[Listed entries]
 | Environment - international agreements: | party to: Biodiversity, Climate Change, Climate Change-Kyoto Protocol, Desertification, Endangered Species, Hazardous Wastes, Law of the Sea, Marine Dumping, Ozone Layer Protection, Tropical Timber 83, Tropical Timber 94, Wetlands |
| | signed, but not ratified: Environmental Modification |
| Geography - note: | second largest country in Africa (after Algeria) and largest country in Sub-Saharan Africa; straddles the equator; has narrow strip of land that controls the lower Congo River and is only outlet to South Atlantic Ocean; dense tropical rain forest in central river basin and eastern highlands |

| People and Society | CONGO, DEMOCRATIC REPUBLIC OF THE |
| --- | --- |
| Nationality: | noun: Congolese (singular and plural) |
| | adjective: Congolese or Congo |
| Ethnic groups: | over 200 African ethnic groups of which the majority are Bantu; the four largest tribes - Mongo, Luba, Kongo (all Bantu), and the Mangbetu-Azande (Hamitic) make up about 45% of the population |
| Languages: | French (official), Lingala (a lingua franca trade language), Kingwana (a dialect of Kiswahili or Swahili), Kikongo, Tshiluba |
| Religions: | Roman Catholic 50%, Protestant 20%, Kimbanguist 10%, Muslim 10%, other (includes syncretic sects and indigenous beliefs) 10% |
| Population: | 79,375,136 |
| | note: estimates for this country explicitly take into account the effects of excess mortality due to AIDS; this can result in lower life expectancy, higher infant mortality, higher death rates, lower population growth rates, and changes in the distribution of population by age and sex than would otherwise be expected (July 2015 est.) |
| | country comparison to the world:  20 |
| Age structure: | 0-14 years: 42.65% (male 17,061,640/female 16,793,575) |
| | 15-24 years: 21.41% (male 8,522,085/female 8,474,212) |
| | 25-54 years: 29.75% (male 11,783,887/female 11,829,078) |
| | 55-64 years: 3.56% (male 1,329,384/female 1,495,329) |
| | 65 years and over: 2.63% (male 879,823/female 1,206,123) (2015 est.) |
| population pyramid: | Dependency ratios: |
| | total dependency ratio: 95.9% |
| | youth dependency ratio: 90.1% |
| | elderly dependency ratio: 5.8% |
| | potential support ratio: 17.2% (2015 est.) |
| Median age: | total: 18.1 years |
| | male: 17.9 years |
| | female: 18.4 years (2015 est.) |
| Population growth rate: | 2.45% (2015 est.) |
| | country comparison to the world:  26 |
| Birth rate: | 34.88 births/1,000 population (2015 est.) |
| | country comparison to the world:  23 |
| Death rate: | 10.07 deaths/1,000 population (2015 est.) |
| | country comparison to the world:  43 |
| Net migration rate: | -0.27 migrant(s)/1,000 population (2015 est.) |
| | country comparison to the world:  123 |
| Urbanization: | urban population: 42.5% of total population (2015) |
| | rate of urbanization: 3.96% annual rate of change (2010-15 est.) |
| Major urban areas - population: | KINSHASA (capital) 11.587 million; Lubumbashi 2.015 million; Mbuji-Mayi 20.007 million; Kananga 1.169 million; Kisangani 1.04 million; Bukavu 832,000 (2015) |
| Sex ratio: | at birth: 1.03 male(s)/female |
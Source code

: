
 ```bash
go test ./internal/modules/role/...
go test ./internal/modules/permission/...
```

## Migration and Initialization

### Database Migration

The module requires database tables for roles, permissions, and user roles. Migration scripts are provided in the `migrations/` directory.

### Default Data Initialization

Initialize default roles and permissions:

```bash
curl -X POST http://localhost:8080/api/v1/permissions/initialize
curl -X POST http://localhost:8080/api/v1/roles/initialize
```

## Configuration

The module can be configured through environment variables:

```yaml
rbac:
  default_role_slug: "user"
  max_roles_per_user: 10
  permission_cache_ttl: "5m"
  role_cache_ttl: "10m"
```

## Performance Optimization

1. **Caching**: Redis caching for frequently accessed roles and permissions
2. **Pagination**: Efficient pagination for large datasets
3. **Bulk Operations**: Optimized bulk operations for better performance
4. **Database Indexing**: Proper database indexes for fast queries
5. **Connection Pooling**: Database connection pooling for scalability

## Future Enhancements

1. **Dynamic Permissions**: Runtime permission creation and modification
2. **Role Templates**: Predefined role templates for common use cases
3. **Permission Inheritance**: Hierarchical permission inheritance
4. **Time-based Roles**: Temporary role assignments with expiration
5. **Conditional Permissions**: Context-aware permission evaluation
[/Listed entries]
What this task involves:
For every line of the records with the string "Congolese", add one to a tally; give the final tally alone.

Written answer:
2